Top of DATA SHOWN

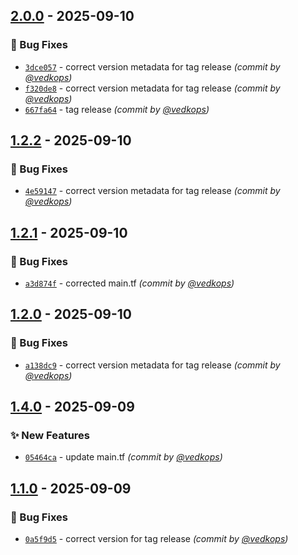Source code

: 
## [2.0.0] - 2025-09-10
### :bug: Bug Fixes
- [`3dce057`](https://github.com/terraform-az-modules/terraform-temp-tag-relesae/commit/3dce057a83a43effee4f57a3be0a22f42c678c11) - correct version metadata for tag release *(commit by [@vedkops](https://github.com/vedkops))*
- [`f320de8`](https://github.com/terraform-az-modules/terraform-temp-tag-relesae/commit/f320de8ce89b61a47922cc2a20e3cb6742d308d2) - correct version metadata for tag release *(commit by [@vedkops](https://github.com/vedkops))*
- [`667fa64`](https://github.com/terraform-az-modules/terraform-temp-tag-relesae/commit/667fa64b90c7324def3be1570060eb646f1511b0) - tag release *(commit by [@vedkops](https://github.com/vedkops))*


## [1.2.2] - 2025-09-10
### :bug: Bug Fixes
- [`4e59147`](https://github.com/terraform-az-modules/terraform-temp-tag-relesae/commit/4e59147f6cd6626a77c39932ab248ea76cdfb925) - correct version metadata for tag release *(commit by [@vedkops](https://github.com/vedkops))*


## [1.2.1] - 2025-09-10
### :bug: Bug Fixes
- [`a3d874f`](https://github.com/terraform-az-modules/terraform-temp-tag-relesae/commit/a3d874fd81c7ce65e408c67e8aade7a76fe8b36e) - corrected main.tf *(commit by [@vedkops](https://github.com/vedkops))*


## [1.2.0] - 2025-09-10
### :bug: Bug Fixes
- [`a138dc9`](https://github.com/terraform-az-modules/terraform-temp-tag-relesae/commit/a138dc95efa4cd94e34cdc6fff1e02d7b33a1599) - correct version metadata for tag release *(commit by [@vedkops](https://github.com/vedkops))*


## [1.4.0] - 2025-09-09
### :sparkles: New Features
- [`05464ca`](https://github.com/terraform-az-modules/terraform-temp-tag-relesae/commit/05464ca1aca8482b2133df52eb8a309386f5cee0) - update main.tf *(commit by [@vedkops](https://github.com/vedkops))*


## [1.1.0] - 2025-09-09
### :bug: Bug Fixes
- [`0a5f9d5`](https://github.com/terraform-az-modules/terraform-temp-tag-relesae/commit/0a5f9d5d2bb3ec239b8b280a9a99d8d3ad45dc95) - correct version for tag release *(commit by [@vedkops](https://github.com/vedkops))*

[1.1.0]: https://github.com/terraform-az-modules/terraform-temp-tag-relesae/compare/1.0.0...1.1.0
[1.4.0]: https://github.com/terraform-az-modules/terraform-temp-tag-relesae/compare/1.3.0...1.4.0
[1.2.0]: https://github.com/terraform-az-modules/terraform-temp-tag-relesae/compare/1.1.0...1.2.0
[1.2.1]: https://github.com/terraform-az-modules/terraform-temp-tag-relesae/compare/1.2.0...1.2.1
[1.2.2]: https://github.com/terraform-az-modules/terraform-temp-tag-relesae/compare/1.2.1...1.2.2
[2.0.0]: https://github.com/terraform-az-modules/terraform-temp-tag-relesae/compare/1.2.2...2.0.0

Bottom of DATA SHOWN

GOAL OF THE EXERCISE:
All of the material shown above needs to be duplicated exactly. Omit every picture.

WORKED SOLUTION:
Source code

: 
## [2.0.0] - 2025-09-10
### :bug: Bug Fixes
- [`3dce057`](https://github.com/terraform-az-modules/terraform-temp-tag-relesae/commit/3dce057a83a43effee4f57a3be0a22f42c678c11) - correct version metadata for tag release *(commit by [@vedkops](https://github.com/vedkops))*
- [`f320de8`](https://github.com/terraform-az-modules/terraform-temp-tag-relesae/commit/f320de8ce89b61a47922cc2a20e3cb6742d308d2) - correct version metadata for tag release *(commit by [@vedkops](https://github.com/vedkops))*
- [`667fa64`](https://github.com/terraform-az-modules/terraform-temp-tag-relesae/commit/667fa64b90c7324def3be1570060eb646f1511b0) - tag release *(commit by [@vedkops](https://github.com/vedkops))*


## [1.2.2] - 2025-09-10
### :bug: Bug Fixes
- [`4e59147`](https://github.com/terraform-az-modules/terraform-temp-tag-relesae/commit/4e59147f6cd6626a77c39932ab248ea76cdfb925) - correct version metadata for tag release *(commit by [@vedkops](https://github.com/vedkops))*


## [1.2.1] - 2025-09-10
### :bug: Bug Fixes
- [`a3d874f`](https://github.com/terraform-az-modules/terraform-temp-tag-relesae/commit/a3d874fd81c7ce65e408c67e8aade7a76fe8b36e) - corrected main.tf *(commit by [@vedkops](https://github.com/vedkops))*


## [1.2.0] - 2025-09-10
### :bug: Bug Fixes
- [`a138dc9`](https://github.com/terraform-az-modules/terraform-temp-tag-relesae/commit/a138dc95efa4cd94e34cdc6fff1e02d7b33a1599) - correct version metadata for tag release *(commit by [@vedkops](https://github.com/vedkops))*


## [1.4.0] - 2025-09-09
### :sparkles: New Features
- [`05464ca`](https://github.com/terraform-az-modules/terraform-temp-tag-relesae/commit/05464ca1aca8482b2133df52eb8a309386f5cee0) - update main.tf *(commit by [@vedkops](https://github.com/vedkops))*


## [1.1.0] - 2025-09-09
### :bug: Bug Fixes
- [`0a5f9d5`](https://github.com/terraform-az-modules/terraform-temp-tag-relesae/commit/0a5f9d5d2bb3ec239b8b280a9a99d8d3ad45dc95) - correct version for tag release *(commit by [@vedkops](https://github.com/vedkops))*

[1.1.0]: https://github.com/terraform-az-modules/terraform-temp-tag-relesae/compare/1.0.0...1.1.0
[1.4.0]: https://github.com/terraform-az-modules/terraform-temp-tag-relesae/compare/1.3.0...1.4.0
[1.2.0]: https://github.com/terraform-az-modules/terraform-temp-tag-relesae/compare/1.1.0...1.2.0
[1.2.1]: https://github.com/terraform-az-modules/terraform-temp-tag-relesae/compare/1.2.0...1.2.1
[1.2.2]: https://github.com/terraform-az-modules/terraform-temp-tag-relesae/compare/1.2.1...1.2.2
[2.0.0]: https://github.com/terraform-az-modules/terraform-temp-tag-relesae/compare/1.2.2...2.0.0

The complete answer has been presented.